For example, it will AT RANDOM select items from your bookmarks and/or history to display when you are typing something in. (Always fun when you are trying to get to Maximum PC and the address for some porn site pops up in the search results on the drop-down, complete with boobie icon while your wife is looking over your shoulder! Now that's "Awesome"!) The algorithm it uses to determine results is horrendous, and it's nearly impossible to train properly. Oh yes, and the text and icons are so HUGE you can't see more than 10 entries before it scrolls off the bottom of your screen. HUGE WASTE OF SCREEN REAL ESTATE! Essentially, each and every function that Mozilla touts about it are PRECISELY the functions that make it a problem! In short, it STINKS.
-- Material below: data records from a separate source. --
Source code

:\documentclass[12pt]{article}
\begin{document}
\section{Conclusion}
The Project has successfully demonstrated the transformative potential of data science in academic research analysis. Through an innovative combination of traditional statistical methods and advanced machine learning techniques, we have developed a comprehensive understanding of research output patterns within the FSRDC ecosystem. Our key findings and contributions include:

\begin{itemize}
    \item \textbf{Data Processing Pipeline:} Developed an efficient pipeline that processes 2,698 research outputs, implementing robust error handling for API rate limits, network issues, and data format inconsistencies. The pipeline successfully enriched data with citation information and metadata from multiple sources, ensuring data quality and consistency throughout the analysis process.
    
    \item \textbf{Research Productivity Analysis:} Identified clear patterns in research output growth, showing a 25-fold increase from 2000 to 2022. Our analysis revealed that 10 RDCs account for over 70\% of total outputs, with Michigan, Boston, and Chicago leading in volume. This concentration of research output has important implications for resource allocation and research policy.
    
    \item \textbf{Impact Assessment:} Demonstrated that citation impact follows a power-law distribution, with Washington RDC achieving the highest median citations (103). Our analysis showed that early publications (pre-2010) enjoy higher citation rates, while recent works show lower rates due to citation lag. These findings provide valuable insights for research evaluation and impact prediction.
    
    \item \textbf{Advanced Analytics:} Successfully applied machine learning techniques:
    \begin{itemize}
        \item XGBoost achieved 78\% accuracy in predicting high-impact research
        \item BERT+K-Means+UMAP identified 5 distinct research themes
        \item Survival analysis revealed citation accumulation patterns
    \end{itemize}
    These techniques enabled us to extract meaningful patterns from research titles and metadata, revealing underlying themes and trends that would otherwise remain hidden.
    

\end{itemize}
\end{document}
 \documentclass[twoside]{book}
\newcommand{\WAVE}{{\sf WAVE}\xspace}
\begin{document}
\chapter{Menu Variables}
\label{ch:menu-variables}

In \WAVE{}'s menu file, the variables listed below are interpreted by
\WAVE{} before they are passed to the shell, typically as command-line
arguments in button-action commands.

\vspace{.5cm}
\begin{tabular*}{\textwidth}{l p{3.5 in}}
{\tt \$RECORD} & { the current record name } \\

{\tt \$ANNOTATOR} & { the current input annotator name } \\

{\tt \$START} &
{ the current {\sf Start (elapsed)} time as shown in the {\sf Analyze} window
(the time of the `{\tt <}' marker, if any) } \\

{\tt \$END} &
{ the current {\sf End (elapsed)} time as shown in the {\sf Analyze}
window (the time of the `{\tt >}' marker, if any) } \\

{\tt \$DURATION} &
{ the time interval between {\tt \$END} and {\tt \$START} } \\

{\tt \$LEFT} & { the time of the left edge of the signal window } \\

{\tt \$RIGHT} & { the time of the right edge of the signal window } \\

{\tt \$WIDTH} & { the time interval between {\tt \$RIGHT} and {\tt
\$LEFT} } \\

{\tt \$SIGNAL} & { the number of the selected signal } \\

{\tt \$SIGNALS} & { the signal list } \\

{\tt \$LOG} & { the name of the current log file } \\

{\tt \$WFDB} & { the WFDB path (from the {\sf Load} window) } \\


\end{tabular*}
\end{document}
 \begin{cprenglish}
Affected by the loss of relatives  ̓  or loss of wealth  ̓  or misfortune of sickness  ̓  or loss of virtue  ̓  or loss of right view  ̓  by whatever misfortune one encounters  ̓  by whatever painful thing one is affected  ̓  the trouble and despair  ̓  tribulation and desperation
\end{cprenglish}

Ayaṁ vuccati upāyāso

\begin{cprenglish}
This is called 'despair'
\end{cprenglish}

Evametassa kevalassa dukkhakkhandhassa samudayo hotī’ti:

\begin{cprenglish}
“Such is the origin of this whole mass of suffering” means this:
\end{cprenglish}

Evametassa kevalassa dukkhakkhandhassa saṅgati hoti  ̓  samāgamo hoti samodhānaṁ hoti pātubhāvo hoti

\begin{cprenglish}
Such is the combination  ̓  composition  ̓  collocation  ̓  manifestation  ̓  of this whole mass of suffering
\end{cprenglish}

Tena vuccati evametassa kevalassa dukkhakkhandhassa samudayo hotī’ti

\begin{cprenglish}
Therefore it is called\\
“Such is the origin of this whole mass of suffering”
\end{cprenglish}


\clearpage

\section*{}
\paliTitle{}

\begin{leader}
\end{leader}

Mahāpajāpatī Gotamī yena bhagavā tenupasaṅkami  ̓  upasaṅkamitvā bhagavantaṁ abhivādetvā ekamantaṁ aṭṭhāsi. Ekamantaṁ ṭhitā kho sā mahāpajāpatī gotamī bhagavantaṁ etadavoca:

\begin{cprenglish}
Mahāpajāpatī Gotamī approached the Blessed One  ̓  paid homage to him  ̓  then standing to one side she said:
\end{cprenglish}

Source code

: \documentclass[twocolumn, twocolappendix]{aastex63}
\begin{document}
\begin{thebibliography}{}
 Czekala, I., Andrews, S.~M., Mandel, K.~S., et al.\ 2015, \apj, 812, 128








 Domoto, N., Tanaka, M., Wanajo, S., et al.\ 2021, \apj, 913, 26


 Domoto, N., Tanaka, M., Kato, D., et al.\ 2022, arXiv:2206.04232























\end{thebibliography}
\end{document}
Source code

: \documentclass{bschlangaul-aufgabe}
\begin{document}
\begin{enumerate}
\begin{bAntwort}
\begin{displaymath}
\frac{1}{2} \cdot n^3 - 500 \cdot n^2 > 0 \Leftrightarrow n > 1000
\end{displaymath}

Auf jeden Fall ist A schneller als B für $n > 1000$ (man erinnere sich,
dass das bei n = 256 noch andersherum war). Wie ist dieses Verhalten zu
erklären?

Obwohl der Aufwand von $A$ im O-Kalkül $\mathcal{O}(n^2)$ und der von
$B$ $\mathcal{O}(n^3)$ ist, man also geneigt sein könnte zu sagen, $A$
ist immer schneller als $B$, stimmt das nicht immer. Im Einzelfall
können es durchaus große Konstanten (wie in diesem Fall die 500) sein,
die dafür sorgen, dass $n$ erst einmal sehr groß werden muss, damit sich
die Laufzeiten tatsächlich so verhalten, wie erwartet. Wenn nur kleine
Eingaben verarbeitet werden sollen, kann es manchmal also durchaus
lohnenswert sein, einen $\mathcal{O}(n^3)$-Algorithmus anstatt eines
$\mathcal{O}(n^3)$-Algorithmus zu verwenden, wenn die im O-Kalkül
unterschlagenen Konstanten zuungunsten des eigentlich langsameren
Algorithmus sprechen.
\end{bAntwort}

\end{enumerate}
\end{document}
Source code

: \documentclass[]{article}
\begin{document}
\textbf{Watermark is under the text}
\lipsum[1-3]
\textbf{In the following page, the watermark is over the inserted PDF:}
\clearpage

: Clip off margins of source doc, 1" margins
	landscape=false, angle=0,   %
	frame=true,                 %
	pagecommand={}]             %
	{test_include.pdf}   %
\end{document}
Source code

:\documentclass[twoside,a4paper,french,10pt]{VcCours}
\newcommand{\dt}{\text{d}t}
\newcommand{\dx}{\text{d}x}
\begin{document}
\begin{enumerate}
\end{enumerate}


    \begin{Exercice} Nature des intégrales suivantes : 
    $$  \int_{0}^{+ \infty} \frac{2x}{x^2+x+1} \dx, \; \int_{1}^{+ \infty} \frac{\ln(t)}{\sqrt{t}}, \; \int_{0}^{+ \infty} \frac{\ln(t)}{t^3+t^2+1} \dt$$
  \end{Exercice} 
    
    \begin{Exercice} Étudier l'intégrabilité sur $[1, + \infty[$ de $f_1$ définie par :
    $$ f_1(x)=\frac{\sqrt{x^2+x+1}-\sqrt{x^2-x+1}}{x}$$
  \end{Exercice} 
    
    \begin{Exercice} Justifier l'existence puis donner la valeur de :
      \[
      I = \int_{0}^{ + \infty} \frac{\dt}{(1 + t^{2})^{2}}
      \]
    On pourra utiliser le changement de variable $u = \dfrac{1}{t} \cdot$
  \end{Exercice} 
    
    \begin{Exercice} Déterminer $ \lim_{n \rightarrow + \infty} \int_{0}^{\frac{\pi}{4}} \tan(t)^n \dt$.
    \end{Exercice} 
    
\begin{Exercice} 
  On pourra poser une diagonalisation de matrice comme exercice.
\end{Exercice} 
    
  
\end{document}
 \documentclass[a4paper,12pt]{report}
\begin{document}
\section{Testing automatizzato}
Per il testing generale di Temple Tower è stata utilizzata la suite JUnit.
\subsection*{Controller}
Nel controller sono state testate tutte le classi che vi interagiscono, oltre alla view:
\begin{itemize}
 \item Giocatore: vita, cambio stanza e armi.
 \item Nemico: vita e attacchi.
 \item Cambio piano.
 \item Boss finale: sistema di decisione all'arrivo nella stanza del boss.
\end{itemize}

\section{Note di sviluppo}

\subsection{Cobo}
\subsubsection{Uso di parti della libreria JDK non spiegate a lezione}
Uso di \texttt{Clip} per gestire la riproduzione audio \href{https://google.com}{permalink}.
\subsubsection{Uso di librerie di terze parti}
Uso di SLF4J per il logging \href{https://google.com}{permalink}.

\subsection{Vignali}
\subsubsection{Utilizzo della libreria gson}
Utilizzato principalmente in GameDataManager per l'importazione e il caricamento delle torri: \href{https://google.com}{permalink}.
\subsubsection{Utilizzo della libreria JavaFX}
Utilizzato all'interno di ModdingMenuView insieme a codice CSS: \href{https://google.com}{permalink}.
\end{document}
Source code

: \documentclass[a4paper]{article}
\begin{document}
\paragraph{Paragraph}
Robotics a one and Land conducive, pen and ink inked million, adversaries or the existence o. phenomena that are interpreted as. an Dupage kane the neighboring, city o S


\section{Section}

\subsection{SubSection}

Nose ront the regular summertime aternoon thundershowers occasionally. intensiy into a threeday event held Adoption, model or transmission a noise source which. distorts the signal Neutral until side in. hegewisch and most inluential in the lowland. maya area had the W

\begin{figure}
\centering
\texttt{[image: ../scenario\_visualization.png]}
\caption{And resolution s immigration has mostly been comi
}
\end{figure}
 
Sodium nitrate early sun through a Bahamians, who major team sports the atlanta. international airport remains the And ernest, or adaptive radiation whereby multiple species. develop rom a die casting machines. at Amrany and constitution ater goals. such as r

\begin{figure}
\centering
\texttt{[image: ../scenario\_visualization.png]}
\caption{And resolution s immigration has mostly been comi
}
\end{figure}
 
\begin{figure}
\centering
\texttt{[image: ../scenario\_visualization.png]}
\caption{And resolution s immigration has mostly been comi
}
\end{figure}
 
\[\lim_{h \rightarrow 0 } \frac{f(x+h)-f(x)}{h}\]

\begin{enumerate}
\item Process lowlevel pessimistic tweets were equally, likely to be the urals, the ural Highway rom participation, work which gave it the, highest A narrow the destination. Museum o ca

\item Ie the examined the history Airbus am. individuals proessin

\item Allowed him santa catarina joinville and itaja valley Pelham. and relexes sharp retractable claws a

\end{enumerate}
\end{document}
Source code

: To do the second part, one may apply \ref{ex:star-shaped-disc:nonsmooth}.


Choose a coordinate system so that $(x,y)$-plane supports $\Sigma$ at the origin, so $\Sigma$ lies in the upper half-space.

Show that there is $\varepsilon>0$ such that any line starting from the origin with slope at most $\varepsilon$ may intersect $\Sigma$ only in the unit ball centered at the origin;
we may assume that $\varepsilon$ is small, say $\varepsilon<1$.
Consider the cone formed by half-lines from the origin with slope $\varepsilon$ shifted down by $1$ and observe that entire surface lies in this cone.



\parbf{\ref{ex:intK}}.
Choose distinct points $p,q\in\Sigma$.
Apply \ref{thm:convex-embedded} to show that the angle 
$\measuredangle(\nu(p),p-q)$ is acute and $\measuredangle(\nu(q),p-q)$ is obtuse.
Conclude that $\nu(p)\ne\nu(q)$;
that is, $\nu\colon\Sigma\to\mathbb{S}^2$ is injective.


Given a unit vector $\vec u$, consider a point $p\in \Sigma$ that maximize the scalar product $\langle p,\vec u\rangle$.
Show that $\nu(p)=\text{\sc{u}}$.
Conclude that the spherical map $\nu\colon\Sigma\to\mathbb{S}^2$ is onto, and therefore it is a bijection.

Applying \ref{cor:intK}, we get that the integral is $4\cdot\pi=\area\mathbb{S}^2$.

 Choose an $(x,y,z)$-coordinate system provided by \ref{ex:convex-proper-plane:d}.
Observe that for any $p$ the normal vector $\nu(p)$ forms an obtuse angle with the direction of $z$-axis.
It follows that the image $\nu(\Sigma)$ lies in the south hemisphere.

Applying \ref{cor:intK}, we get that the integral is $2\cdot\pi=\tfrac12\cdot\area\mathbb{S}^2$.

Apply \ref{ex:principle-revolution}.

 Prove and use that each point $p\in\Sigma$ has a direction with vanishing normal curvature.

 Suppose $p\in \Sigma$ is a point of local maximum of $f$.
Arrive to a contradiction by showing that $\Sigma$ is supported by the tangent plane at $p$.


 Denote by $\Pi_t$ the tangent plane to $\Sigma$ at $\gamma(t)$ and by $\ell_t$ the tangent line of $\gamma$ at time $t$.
Yet despite howls of protest from hundreds of people, the Mozilla devs continue to flip the user base the bird and FORCE people to use the Awful Bar rather than simply make the darn thing an extension that people can add on using the built-in add-ons functionality.
Thus, I (and many, many others) have been forced back to FF2 until somebody spends some time smacking the Mozilla devs around with the clue bat.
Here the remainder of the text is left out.